William Bolcom
Commedia for (almost) 18th-century orchestra
Bruch
Violin Concerto No.1 in G minor, Op.26
Schumann
Symphony No.2 in C, Op.61

Simone Porter (violin)

Detroit Symphony Orchestra
Andrew Grams

Simone Porter
Photograph: Philip Porolo Poor old Max Bruch! He wrote some terrific stuff, but today it’s more or less down to his “Violin Concerto”, such is publicity, even including from the Detroit Symphony Orchestra. That Bruch wrote two other VCs (both excellent) and several other splendid works for violin and orchestra (the wonderful Scottish Fantasy and a large-scale Serenade, for examples) seems not to matter. Moan over, for 19-year-old Simone Porter gave an impressive account of the G-minor's solo part, intense, richly moulded, demonstrative and full of song, and she was very sympathetically accompanied – glowing and detailed – although there was little sense that she was interacting with or responding to her fellow-musicians. Porter’s extended re-tuning session before the Finale was rather unfortunate, however necessary, and if this movement was agreeably moderate in tempo, if just a little laboured, then the sudden increase in speed in the closing measures lost anything that had been organic. But, clearly, Simone Porter is talented and confident, and focussed and fiery.

Andrew Grams
Photograph: andrewgrams.com William Bolcom’s ten-minute Commedia (1971) is wacky and inventive, including a Magic Flute reference, and with sweet tones from a backwardly placed string trio – interrupted! There are also gravely beautiful chords – beginning from a known source (that I have yet to identify!) – and, elsewhere, the music is light-footed and might be described as brightly Italian, as in Wolf-Ferrari (okay he was half-German). This likeable, unpredictable, even anarchic piece was performed with delight and engagement, but was also a perfect example of why so-often music does not need to be introduced; here the numerous surprises were stolen from our ears by Andrew Grams’s merciless chatter. During the music some in the audience laughed-out-loud – Grams had encouraged it – but better to smile inwardly, I suggest.

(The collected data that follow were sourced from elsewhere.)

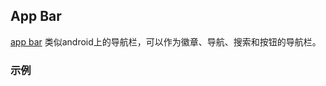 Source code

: ## App Bar

[app bar](https://www.google.com/design/spec/layout/structure.html#structure-app-bar) 类似android上的导航栏，可以作为徽章、导航、搜索和按钮的导航栏。

### 示例
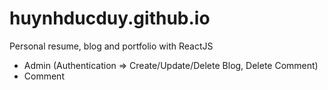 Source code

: # huynhducduy.github.io

Personal resume, blog and portfolio with ReactJS

- Admin (Authentication => Create/Update/Delete Blog, Delete Comment)
- Comment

Andrew Grams did though make a thoroughly fine job of one of the very greatest Symphonies, Robert Schumann’s Second. This was a subtle, nuanced and closely observed view of this wonderful score, flexible too, passion and energy a-plenty, and notably well-played (it’s a very tricky piece to negotiate). Here was an outing that was attentive yet spontaneous and, if Trio I had gone a bit sideways, the Adagio was glorious and nicely clandestine. You know you’re on to a good thing when an orchestra starts the slow introduction together: not as easy as it might sound, for it can be a bit of a fumble.